Step 3: Deploy the inference service

  1. Run the following Arena command to deploy a custom Serve service.

    The service is named llama2-chat with version v1. It requires one GPU, has one replica, and is configured with a readiness probe. The --data parameter is used to mount the model persistent volume claim (PVC) vllm-model-oss, which was created by Fluid, to the /mnt/models directory in the container.

    arena serve custom \
    --name=llama2-chat \
    --version=v1 \
    --gpus=1 \
    --replicas=1 \
    --restful-port=8000 \
    --readiness-probe-action="tcpSocket" \
    --readiness-probe-action-option="port: 8000" \
    --readiness-probe-option="initialDelaySeconds: 30" \
    --readiness-probe-option="periodSeconds: 30" \
    --image=vllm/vllm-openai:latest \
    --data=vllm-model-oss:/mnt/models \
    "python3 -m vllm.entrypoints.openai.api_server --host 0.0.0.0 --port 8000 --model /mnt/models/llama-2-7b-chat-hf --dtype float16 --max-model-len 2048"

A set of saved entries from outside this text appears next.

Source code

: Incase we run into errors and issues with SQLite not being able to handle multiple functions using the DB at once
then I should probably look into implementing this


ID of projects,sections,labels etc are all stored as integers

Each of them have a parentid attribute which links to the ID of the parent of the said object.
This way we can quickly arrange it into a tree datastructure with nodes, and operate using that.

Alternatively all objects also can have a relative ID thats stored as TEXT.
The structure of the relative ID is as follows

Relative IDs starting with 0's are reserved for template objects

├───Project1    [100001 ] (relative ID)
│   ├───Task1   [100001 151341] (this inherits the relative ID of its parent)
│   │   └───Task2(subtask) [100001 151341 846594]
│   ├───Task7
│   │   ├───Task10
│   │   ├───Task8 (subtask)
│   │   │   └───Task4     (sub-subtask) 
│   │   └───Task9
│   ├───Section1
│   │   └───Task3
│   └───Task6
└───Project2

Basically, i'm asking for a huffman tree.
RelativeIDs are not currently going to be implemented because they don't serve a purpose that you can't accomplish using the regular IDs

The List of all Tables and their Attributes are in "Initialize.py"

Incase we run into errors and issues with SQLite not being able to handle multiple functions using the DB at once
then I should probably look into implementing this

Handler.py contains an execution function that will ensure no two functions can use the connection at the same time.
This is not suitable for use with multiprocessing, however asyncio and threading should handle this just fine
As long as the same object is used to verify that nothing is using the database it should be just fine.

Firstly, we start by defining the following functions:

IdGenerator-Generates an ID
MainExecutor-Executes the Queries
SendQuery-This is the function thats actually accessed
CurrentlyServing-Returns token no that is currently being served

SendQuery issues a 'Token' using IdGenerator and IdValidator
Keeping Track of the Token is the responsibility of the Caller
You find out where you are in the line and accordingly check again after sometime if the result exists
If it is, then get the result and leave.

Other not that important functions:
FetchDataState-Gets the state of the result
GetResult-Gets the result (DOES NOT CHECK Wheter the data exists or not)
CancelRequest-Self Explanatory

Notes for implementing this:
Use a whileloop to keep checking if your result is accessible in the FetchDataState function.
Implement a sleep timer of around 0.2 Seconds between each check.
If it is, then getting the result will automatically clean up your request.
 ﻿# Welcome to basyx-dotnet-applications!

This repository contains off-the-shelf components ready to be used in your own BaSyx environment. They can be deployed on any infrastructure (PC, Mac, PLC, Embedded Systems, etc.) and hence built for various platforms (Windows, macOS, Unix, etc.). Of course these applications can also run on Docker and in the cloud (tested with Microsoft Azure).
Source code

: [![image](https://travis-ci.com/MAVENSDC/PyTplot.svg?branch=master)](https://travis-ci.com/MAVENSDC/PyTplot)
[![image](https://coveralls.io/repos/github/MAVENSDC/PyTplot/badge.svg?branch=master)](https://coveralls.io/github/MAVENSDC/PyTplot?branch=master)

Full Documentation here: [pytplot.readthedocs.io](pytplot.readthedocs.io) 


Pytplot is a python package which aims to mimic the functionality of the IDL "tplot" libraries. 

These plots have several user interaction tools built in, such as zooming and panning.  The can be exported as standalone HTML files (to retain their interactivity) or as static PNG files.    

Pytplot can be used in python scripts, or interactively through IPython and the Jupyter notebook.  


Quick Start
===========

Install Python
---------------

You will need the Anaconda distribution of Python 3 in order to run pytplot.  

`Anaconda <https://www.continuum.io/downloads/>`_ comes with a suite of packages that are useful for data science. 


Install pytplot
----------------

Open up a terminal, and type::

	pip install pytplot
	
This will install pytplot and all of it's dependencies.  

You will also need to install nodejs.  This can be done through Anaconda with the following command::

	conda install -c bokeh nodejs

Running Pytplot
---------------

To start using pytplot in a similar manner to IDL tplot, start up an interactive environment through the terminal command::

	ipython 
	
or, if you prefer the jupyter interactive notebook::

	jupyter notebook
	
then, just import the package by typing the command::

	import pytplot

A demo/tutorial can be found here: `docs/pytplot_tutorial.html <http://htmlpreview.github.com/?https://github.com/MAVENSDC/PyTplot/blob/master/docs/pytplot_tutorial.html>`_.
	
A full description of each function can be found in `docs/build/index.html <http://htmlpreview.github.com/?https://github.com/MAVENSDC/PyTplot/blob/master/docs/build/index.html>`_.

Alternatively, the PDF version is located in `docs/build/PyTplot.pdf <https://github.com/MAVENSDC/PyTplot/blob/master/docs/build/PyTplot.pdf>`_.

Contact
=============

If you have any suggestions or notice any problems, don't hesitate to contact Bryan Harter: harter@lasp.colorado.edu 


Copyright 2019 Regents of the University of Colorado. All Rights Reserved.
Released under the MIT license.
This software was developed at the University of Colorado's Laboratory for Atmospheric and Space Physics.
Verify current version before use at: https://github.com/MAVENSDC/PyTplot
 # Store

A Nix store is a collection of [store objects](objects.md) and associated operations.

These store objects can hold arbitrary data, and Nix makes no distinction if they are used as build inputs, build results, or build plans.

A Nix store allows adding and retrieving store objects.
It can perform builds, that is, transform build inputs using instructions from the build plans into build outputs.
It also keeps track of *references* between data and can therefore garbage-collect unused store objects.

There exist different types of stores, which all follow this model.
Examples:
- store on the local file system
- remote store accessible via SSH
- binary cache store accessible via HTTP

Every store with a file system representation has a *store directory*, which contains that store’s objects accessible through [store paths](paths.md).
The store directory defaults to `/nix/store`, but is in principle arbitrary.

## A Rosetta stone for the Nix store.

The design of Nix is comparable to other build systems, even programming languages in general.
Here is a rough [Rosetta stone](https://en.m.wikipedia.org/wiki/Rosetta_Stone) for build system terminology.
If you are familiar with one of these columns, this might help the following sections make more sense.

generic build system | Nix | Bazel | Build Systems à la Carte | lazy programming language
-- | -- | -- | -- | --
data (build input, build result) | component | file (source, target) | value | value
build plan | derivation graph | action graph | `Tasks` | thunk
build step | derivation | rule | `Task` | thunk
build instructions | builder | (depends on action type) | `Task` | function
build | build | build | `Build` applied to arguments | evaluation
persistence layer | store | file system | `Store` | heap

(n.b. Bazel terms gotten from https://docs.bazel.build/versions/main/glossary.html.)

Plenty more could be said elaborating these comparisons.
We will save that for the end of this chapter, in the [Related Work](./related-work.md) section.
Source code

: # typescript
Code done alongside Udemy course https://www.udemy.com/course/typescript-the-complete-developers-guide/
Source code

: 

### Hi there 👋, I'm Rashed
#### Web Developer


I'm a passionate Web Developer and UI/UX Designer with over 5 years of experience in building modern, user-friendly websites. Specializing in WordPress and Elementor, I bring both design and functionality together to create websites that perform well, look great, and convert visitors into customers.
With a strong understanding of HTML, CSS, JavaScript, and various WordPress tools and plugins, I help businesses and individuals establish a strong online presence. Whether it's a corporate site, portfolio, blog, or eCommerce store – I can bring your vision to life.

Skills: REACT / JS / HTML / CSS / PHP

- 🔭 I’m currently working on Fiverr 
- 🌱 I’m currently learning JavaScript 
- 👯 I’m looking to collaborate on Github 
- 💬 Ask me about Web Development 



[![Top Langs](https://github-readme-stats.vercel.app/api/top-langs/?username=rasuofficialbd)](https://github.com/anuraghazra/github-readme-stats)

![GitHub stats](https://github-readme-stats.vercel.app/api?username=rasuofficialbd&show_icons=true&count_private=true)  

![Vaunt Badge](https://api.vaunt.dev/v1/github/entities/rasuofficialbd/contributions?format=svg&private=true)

    Successful deployment should show:

    service/llama2-chat-v1 created
    deployment.apps/llama2-chat-v1-custom-serving created
    INFO[0003] The Job llama2-chat has been submitted successfully
    INFO[0003] You can run `arena serve get llama2-chat --type custom-serving -n default` to check the job status

    This indicates that the inference service has been successfully submitted to the Kubernetes cluster.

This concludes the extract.